Ibnu Abi Al-'Izz ra berkata: "Tidak dapat dikatakan bahwa
pengertian hadis tersebut menunjukkan bahwa anak itu dilahirkan dalam keadaan
polos yang tidak mengetahui perbedaan tauhid dan syirik, sebagaimana yang
dikatakan oleh sebagian orang.
Selain itu, Nabi saw bersabda, "Allah SWT berfirman, 'Aku
telah menciptakan hamba-hamba-Ku dalam keadaan fitrah (suci), lalu setan
mengotorinya ...'."
Bertitik tolak dari keterangan di atas yang bersumber dari
dalil-dalil syariah dan bukti-bukti yang bersifat realitas menunjukkan bahwa
manusia itu diciptakan dengan memiliki kecenderungan untuk mengesakan Allah.
Sehingga, dapat dikatakan bahwa dalil yang menunjukkan akan keesaan Allah SWT
dan menunjukkan kemadirian-Nya dari makhluk sudah sangat jelas bagi mereka,
yaitu dalil yang menolak seseorang yang mengingkari ketuhanan Allah SWT atau
menyekutukan-Nya dengan sesuatu atau dengan lainnya atau mengaku tidak
mengetahui tentang hal itu.
Dengan demikian, maka jika kita bermaksud membatasi batasan
sampainya dalil kepada manusia dalam masalah tauhid rububiyah ini, maka kita
mesti mengambil ungkapan yang pasti tentang permasalahan ini, dan bahwa tauhuid
rububiyah ini merupakan sesuatu yang fitrah. Karena itulah, maka perlu
didatangkan dalil syar'i untuk mengingatkan akidah yang bersifat fitrah ini.
Demikian juga halnya dengan dalil menciptakan yang sesuai dengan dalil-dalil
yang menunjukkan tentang keesaan Allah sebagai Pencipta dan Pengatur.

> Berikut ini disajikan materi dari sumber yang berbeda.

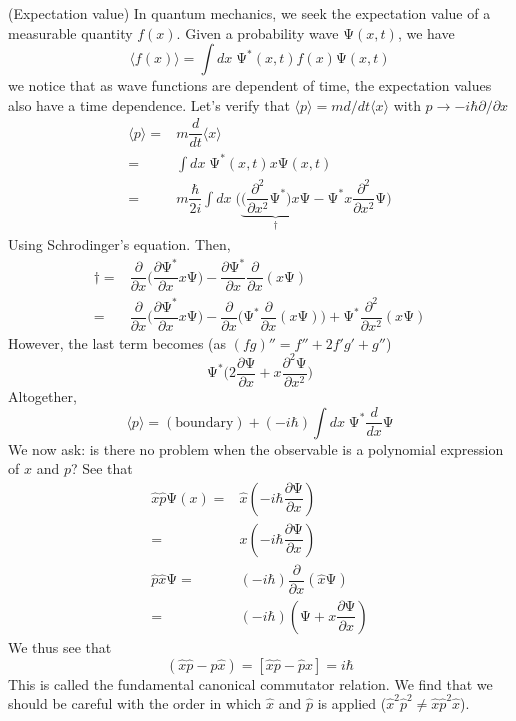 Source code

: \begin{rmk}
(Expectation value) In quantum mechanics, we seek the expectation value of a measurable quantity $f(x)$. Given a probability wave $\mathrm{\Psi} (x,t)$, we have
\[\langle f(x)\rangle =\int dx\;\mathrm{\Psi} ^{*}(x,t)f(x)\mathrm{\Psi} (x,t)\]
we notice that as wave functions are dependent of time, the expectation values also have a time dependence. Let's verify that $\langle p\rangle =m d/dt\langle x\rangle $ with $p\rightarrow -i\hbar \partial /\partial x$
\begin{align*}
	\langle p\rangle =&m\dfrac{d }{d t}\langle x\rangle \\
	=&\int dx\;\mathrm{\Psi} ^{*}(x,t)x\mathrm{\Psi}(x,t)\\
	=&m\dfrac{\hbar }{2i}\int dx\;\Big(\underbrace{\Big(\dfrac{\partial ^2}{\partial x^2}\mathrm{\Psi} ^{*} \Big)x\mathrm{\Psi}}_{\dagger} -\mathrm{\Psi} ^{*}x\dfrac{\partial ^2}{\partial x^2}\mathrm{\Psi}  \Big)	
\end{align*}
Using Schrodinger's equation. Then,
\begin{align*}
	\dagger=&\dfrac{\partial }{\partial x}\Big(\dfrac{\partial \mathrm{\Psi} ^{*}}{\partial x}x\mathrm{\Psi}  \Big)-\dfrac{\partial \mathrm{\Psi} ^{*}}{\partial x}\dfrac{\partial }{\partial x}(x\mathrm{\Psi} )\\
=&\dfrac{\partial }{\partial x}\Big(\dfrac{\partial \mathrm{\Psi} ^{*}}{\partial x}x\mathrm{\Psi}  \Big)-\dfrac{\partial }{\partial x}\Big(\mathrm{\Psi} ^{*}\dfrac{\partial }{\partial x}(x\mathrm{\Psi} ) \Big)+\mathrm{\Psi} ^{*}\dfrac{\partial ^2}{\partial x^2}(x\mathrm{\Psi} )  
\end{align*}
However, the last term becomes (as $(fg)''=f''+2f'g'+g''$)
\[\mathrm{\Psi} ^{*}\Big(2\dfrac{\partial \mathrm{\Psi} }{\partial x}+x\dfrac{\partial ^2\mathrm{\Psi} }{\partial x^2}\Big)\]
Altogether,
\[\langle p\rangle =\mathrm{(boundary)}+(-i\hbar )\int dx\;\mathrm{\Psi} ^{*}\dfrac{d }{d x}\mathrm{\Psi}  \]
We now ask: is there no problem when the observable is a polynomial expression of $x$ and $p$? See that
\begin{align*}
	\hat{x}\hat{p}\mathrm{\Psi} (x)=&\hat{x}(-i\hbar \dfrac{\partial \mathrm{\Psi} }{\partial x} )\\
=&x(-i\hbar \dfrac{\partial \mathrm{\Psi} }{\partial x} )\\
\hat{p}\hat{x}\mathrm{\Psi}=&(-i\hbar )\dfrac{\partial }{\partial x}(\hat{x}\mathrm{\Psi} )\\
=&(-i\hbar )(\mathrm{\Psi} +x\dfrac{\partial \mathrm{\Psi} }{\partial x} )
\end{align*}
We thus see that
\[(\hat{x}\hat{p}-\hat{p}\hat{x})=[\hat{x}\hat{p}-\hat{p}\hat{x}]=i\hbar \]
This is called the fundamental canonical commutator relation. We find that we should be careful with the order in which $\hat{x}$ and $\hat{p}$ is applied ($\hat{x}^2\hat{p}^2\ne \hat{x}\hat{p}^2\hat{x}$).
\end{rmk}
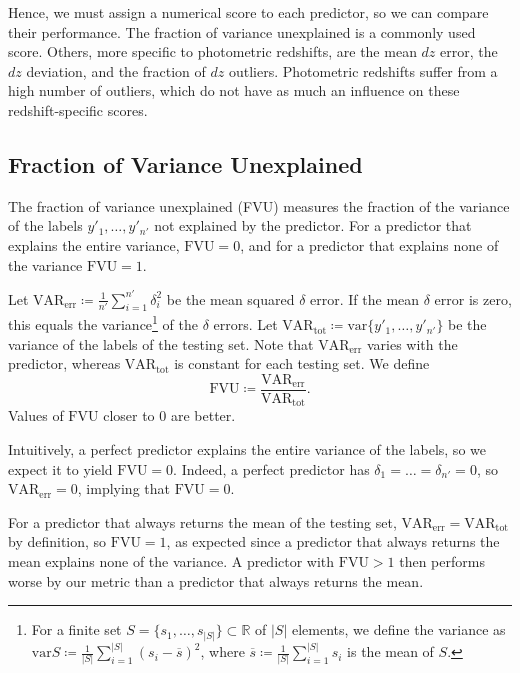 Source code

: \documentclass[11pt,twoside]{report}
\newcommand\bbR{\mathbb{R}}
\newcommand\var{\mathrm{var}}
\newcommand\abs[1]{\left|#1\right|}
\begin{document}
Hence, we must assign a numerical score to each predictor, so we can compare their performance. The fraction of variance unexplained is a commonly used score. Others, more specific to photometric redshifts, are the mean $dz$ error, the $dz$ deviation, and the fraction of $dz$ outliers. Photometric redshifts suffer from a high number of outliers, which do not have as much an influence on these redshift-specific scores.

\subsection{Fraction of Variance Unexplained}
The fraction of variance unexplained (FVU) measures the fraction of the variance of the labels $y'_1, \dots, y'_{n'}$ not explained by the predictor. For a predictor that explains the entire variance, $\mathrm{FVU}=0$, and for a predictor that explains none of the variance $\mathrm{FVU}=1$.

Let $\mathrm{VAR_{err}} \coloneqq \frac{1}{n'}\sum_{i=1}^{n'}\delta_i^2$ be the mean squared $\delta$ error. If the mean $\delta$ error is zero, this equals the variance\footnote{For a finite set $S = \{s_1, \dots, s_{\abs{S}}\} \subset \bbR$ of $\abs{S}$ elements, we define the variance as $\var S \coloneqq \frac1{\abs{S}}\sum_{i=1}^{\abs{S}}(s_i - \overline{s})^2$, where $\overline{s} \coloneqq \frac1{\abs{S}}\sum_{i=1}^{\abs{S}}s_i$ is the mean of $S$.} of the $\delta$ errors. Let $\mathrm{VAR_{tot}} \coloneqq \var\{y'_1, \dots, y'_{n'}\}$ be the variance of the labels of the testing set. Note that $\mathrm{VAR_{err}}$ varies with the predictor, whereas $\mathrm{VAR_{tot}}$ is constant for each testing set. We define \[
  \mathrm{FVU} \coloneqq \frac{\mathrm{VAR_{err}}}{\mathrm{VAR_{tot}}} \text{.}
\]  Values of $\mathrm{FVU}$ closer to $0$ are better.

Intuitively, a perfect predictor explains the entire variance of the labels, so we expect it to yield $\mathrm{FVU} = 0$. Indeed, a perfect predictor has $\delta_1 = \dots = \delta_{n'} = 0$, so $\mathrm{VAR_{err}} = 0$, implying that $\mathrm{FVU} = 0$.

For a predictor that always returns the mean of the testing set, $\mathrm{VAR_{err}} = \mathrm{VAR_{tot}}$ by definition, so $\mathrm{FVU} = 1$, as expected since a predictor that always returns the mean explains none of the variance. A predictor with $\mathrm{FVU} > 1$ then performs worse by our metric than a predictor that always returns the mean.
\end{document}
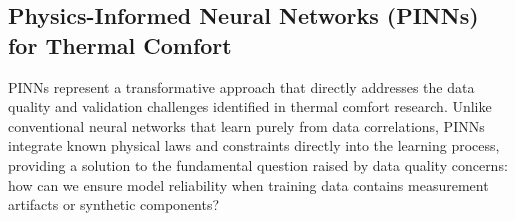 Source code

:



\subsection{Physics-Informed Neural Networks (PINNs) for Thermal Comfort}\label{seg:pinn}

PINNs represent a transformative approach that directly addresses the data quality and validation challenges identified in thermal comfort research. Unlike conventional neural networks that learn purely from data correlations, PINNs integrate known physical laws and constraints directly into the learning process, providing a solution to the fundamental question raised by data quality concerns: how can we ensure model reliability when training data contains measurement artifacts or synthetic components?

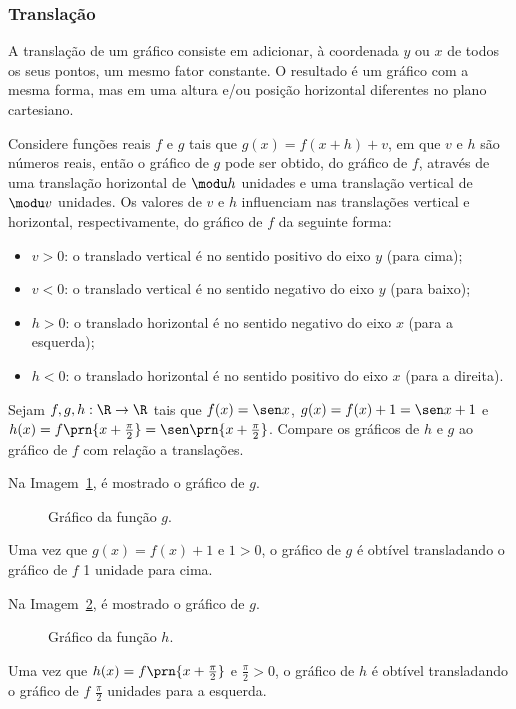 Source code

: \subsubsection{Translação}

A translação de um gráfico consiste em adicionar, à coordenada $y$ ou $x$ de todos os seus pontos, um mesmo fator constante.
O resultado é um gráfico com a mesma forma, mas em uma altura e/ou posição horizontal diferentes no plano cartesiano.

Considere funções reais $f$ e $g$ tais que $g(x) = f(x+h) + v$, em que $v$ e $h$ são números reais,
então o gráfico de $g$ pode ser obtido, do gráfico de $f$, através
de uma translação horizontal de $\modu h$ unidades e uma
translação vertical de $\modu v$ unidades.
Os valores de $v$ e $h$ influenciam nas translações vertical e horizontal, respectivamente, do gráfico de $f$ da seguinte forma:

\begin{itemize}
  \item $v > 0$: o translado vertical é no sentido positivo do eixo $y$ (para cima);
  \item $v < 0$: o translado vertical é no sentido negativo do eixo $y$ (para baixo);
  \item $h > 0$: o translado horizontal é no sentido negativo do eixo $x$ (para a esquerda);
  \item $h < 0$: o translado horizontal é no sentido positivo do eixo $x$ (para a direita).
\end{itemize}

\begin{example}
Sejam $f,g,h:\R \to \R$ tais que $f(x) = \sen x$, $g(x) = f(x) + 1 = \sen x +1$ e $h(x)= f\prn{x+\frac {\pi} 2}= \sen \prn{x+ \frac {\pi} 2}$.
Compare os gráficos de $h$ e $g$ ao gráfico de $f$ com relação a translações.
\end{example}

\begin{solution}
Na Imagem~\ref{img:grafico-translacao-exemplo-g}, é mostrado o gráfico de $g$.
%
  \begin{figure}
    \centering
    
    \caption{Gráfico da função $g$.}
    \label{img:grafico-translacao-exemplo-g}
  \end{figure}
%
\noindent Uma vez que $g(x) = f(x)+1$ e $1>0$, o gráfico de $g$ é obtível transladando o gráfico de $f$ 1 unidade para cima.

Na Imagem~\ref{img:grafico-translacao-exemplo-h}, é mostrado o gráfico de $g$.
%
  \begin{figure}
    \centering
    
    \caption{Gráfico da função $h$.}
    \label{img:grafico-translacao-exemplo-h}
  \end{figure}
%
\noindent Uma vez que $h(x) = f\prn{x+\frac {\pi} 2}$ e $\frac {\pi} 2>0$, o gráfico de $h$ é obtível transladando o gráfico de $f$ $\frac {\pi} 2$ unidades para a esquerda.
\end{solution}    
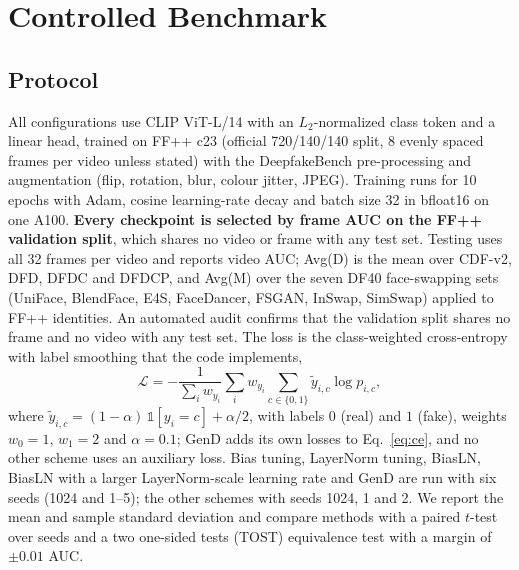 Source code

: \documentclass[fonts]{icst}
\begin{document}
\begin{table}[!t]
\centering
\caption{Published video AUC of detectors trained on FF++ c23, as reported by their authors (mostly Table~1 of Effort~\cite{yan2025effort}). Selection rules, frames and seeds differ between rows; the numbers are listed for reference only and are not comparable with Tables~\ref{tab:main}--\ref{tab:perdataM}. $^\dagger$: values reported by Effort.}
\label{tab:literature}
\resizebox{\textwidth}{!}{}
\end{table}

\section{Controlled Benchmark}
\label{sec:bench}

\subsection{Protocol}
\label{sec:protocol}
All configurations use CLIP ViT-L/14 with an $L_2$-normalized class token and a linear head, trained on FF++ c23 (official 720/140/140 split, 8 evenly spaced frames per video unless stated) with the DeepfakeBench pre-processing and augmentation (flip, rotation, blur, colour jitter, JPEG). Training runs for 10 epochs with Adam, cosine learning-rate decay and batch size 32 in bfloat16 on one A100. \textbf{Every checkpoint is selected by frame AUC on the FF++ validation split}, which shares no video or frame with any test set. Testing uses all 32 frames per video and reports video AUC; Avg(D) is the mean over CDF-v2, DFD, DFDC and DFDCP, and Avg(M) over the seven DF40 face-swapping sets (UniFace, BlendFace, E4S, FaceDancer, FSGAN, InSwap, SimSwap) applied to FF++ identities. An automated audit confirms that the validation split shares no frame and no video with any test set. The loss is the class-weighted cross-entropy with label smoothing that the code implements,
\begin{equation}
\mathcal{L}=-\frac{1}{\sum_i w_{y_i}}\sum_{i} w_{y_i}\sum_{c\in\{0,1\}}\tilde{y}_{i,c}\log p_{i,c},
\label{eq:ce}
\end{equation}
where $\tilde{y}_{i,c}=(1-\alpha)\,\mathbb{1}[y_i=c]+\alpha/2$, with labels $0$ (real) and $1$ (fake), weights $w_0=1$, $w_1=2$ and $\alpha=0.1$; GenD adds its own losses to Eq.~\eqref{eq:ce}, and no other scheme uses an auxiliary loss. Bias tuning, LayerNorm tuning, BiasLN, BiasLN with a larger LayerNorm-scale learning rate and GenD are run with six seeds (1024 and 1--5); the other schemes with seeds 1024, 1 and 2. We report the mean and sample standard deviation and compare methods with a paired $t$-test over seeds and a two one-sided tests (TOST) equivalence test with a margin of $\pm0.01$ AUC.
\end{document}
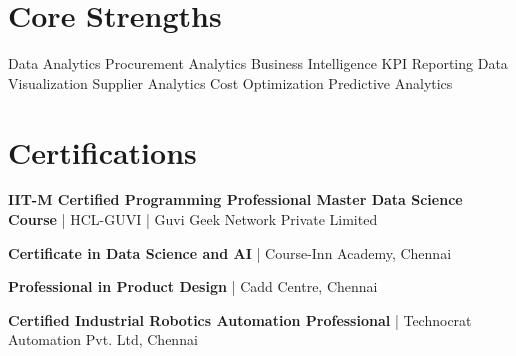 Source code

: \documentclass[]{deedy-resume-reversed}
\begin{document}
\begin{minipage}[t]{0.30\textwidth}
\section{Core Strengths}

\textbullet{} Data Analytics \textbullet{} Procurement Analytics \textbullet{} Business Intelligence \textbullet{} KPI Reporting \textbullet{} Data Visualization \textbullet{} Supplier Analytics \textbullet{} Cost Optimization \textbullet{} Predictive Analytics

\sectionsep


\section{Certifications}

\textbullet{} \textbf{IIT-M Certified Programming Professional Master Data Science Course} | HCL-GUVI | Guvi Geek Network Private Limited

\textbullet{} \textbf{Certificate in Data Science and AI} | Course-Inn Academy, Chennai

\textbullet{} \textbf{Professional in Product Design} | Cadd Centre, Chennai

\textbullet{} \textbf{Certified Industrial Robotics Automation Professional} |  Technocrat Automation Pvt. Ltd, Chennai

\sectionsep


\end{minipage}
\end{document}
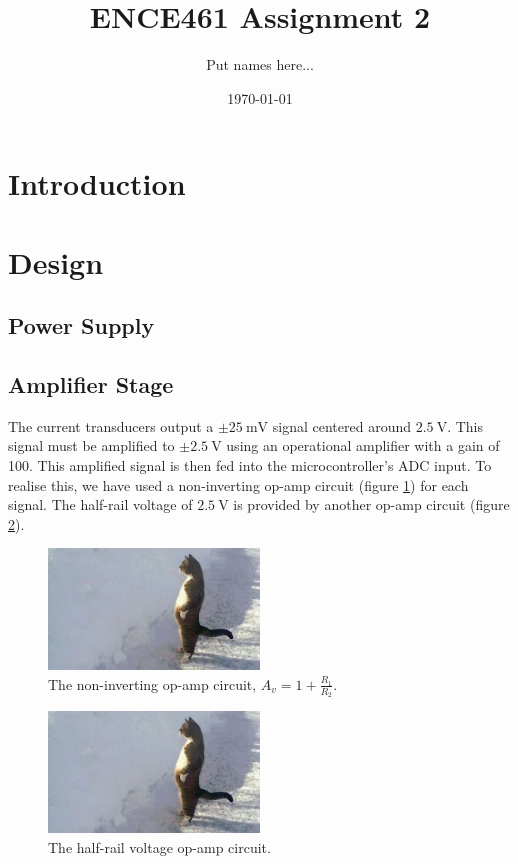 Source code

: \documentclass[12pt]{article}
\title{ENCE461 Assignment 2}
\author{Put names here...}
\date{\today}
\begin{document}
\maketitle

\section{Introduction}





\section{Design}


\subsection{Power Supply}




\subsection{Amplifier Stage}

The current transducers output a $\pm \SI{25}{\milli\volt}$ signal centered around $\SI{2.5}{\volt}$.
This signal must be amplified to $\pm \SI{2.5}{\volt}$ using an operational amplifier with a gain of 100.
This amplified signal is then fed into the microcontroller's ADC input.
To realise this, we have used a non-inverting op-amp circuit (figure \ref{fig:non-inverting-op-amp}) for each signal.
The half-rail voltage of $\SI{2.5}{\volt}$ is provided by another op-amp circuit (figure \ref{fig:half-supply}).

\begin{figure}[H]
	\centering
	\includegraphics[width=0.5\textwidth]{cat}
	\caption{The non-inverting op-amp circuit, $A_v = 1 + \frac{R_1}{R_2}$.}
	\label{fig:non-inverting-op-amp}
\end{figure}

\begin{figure}[H]
	\centering
	\includegraphics[width=0.5\textwidth]{cat}
	\caption{The half-rail voltage op-amp circuit.}
	\label{fig:half-supply}
\end{figure}
\end{document}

Ibnu Qayyim ra berkata berkenaan dengan ayat pengakuan di dalam
surah Al-A'raaf: "Ketika ayat Al-A'raaf ini dikategorikan sebagai ayat makiyah
(yang diturunkan di Mekah), maka di dalamnya diceritakan perjanjian dan
pengakuan yang bersifat umum bagi seluruh orang mukallaf (dewasa) yang termasuk
dari orang-orang yang mengakui kerububiyan Allah, ke-Esa-an-Nya, dan batalnya
perbuatan syirik. Perjanjian dan pengakuan yang dimaksud adalah perjanjian dan
pengakuan yang menunjukkan dalil bagi mereka, putusnya toleransi (pemberian
maaf), patutnya mendapatkan siksaan dan berhaknya mendapatkan kehancuran bagi
orang yang menentangnya. Dengan demikian, maka sudah semestinya bagi orang-orang
mukallaf untuk mengingat dan mengetahuinya, karena hal itu merupakan sesuatu
yang telah diciptakan oleh Allah bagi mereka, berupa pengakuan akan
kerububiyahan (ketuhanan) Allah, dan mengakui-Nya sebagai Tuhan dan yang
menciptakan mereka, serta mereka harus mengakui bahwa mereka itu merupakan
makhluk yang diatur oleh-Nya. Selanjutnya, Allah mengutus para rasul kepada
mereka yang bertugas untuk mengingatkan mereka tentang sesuatu yang sesuai
dengan fitrah dan akal mereka, dan memberitahukan mereka tentang perintah,
larangan, janji, dan ancaman Allah SWT.
Syekh al-Hukami Rahimahullahu berkata berkenaan dengan
penjelasan tentang berbagai macam perjanjian yang telah dibuat oleh Allah SWT
dengan Bani Adam (manusia), sehingga dapat ditentukan mengenai batasan sampainya
dalil kepada manusia, seraya beliau berkata: "? seluruh perjanjian ini telah
diciptakan oleh Alquran dan Sunnah:
- Perjanjian yang diambil oleh Allah SWT dari manusia ketika mereka
dikeluarkan dari tulang punggung bapaknya yaitu Nabi Adam as dan mereka bersaksi
kepada diri mereka sendiri: "Bukankah Aku ini Tuhanmu?" Mereka menjawab: "Betul
(Engkau Tuhan kami), kami menjadi saksi." Inilah perjanjian yang dikatakan oleh
mayoritas mufasir dalam ayat ini, sedangkan perjanjian yang didasarkan kepada
nash hadis sebagaimana terdapat dalam hadis sahih yang diriwayatkan oleh Imam
Bukhari dan Muslim terdapat pula dalam hadis-hadis lainnya.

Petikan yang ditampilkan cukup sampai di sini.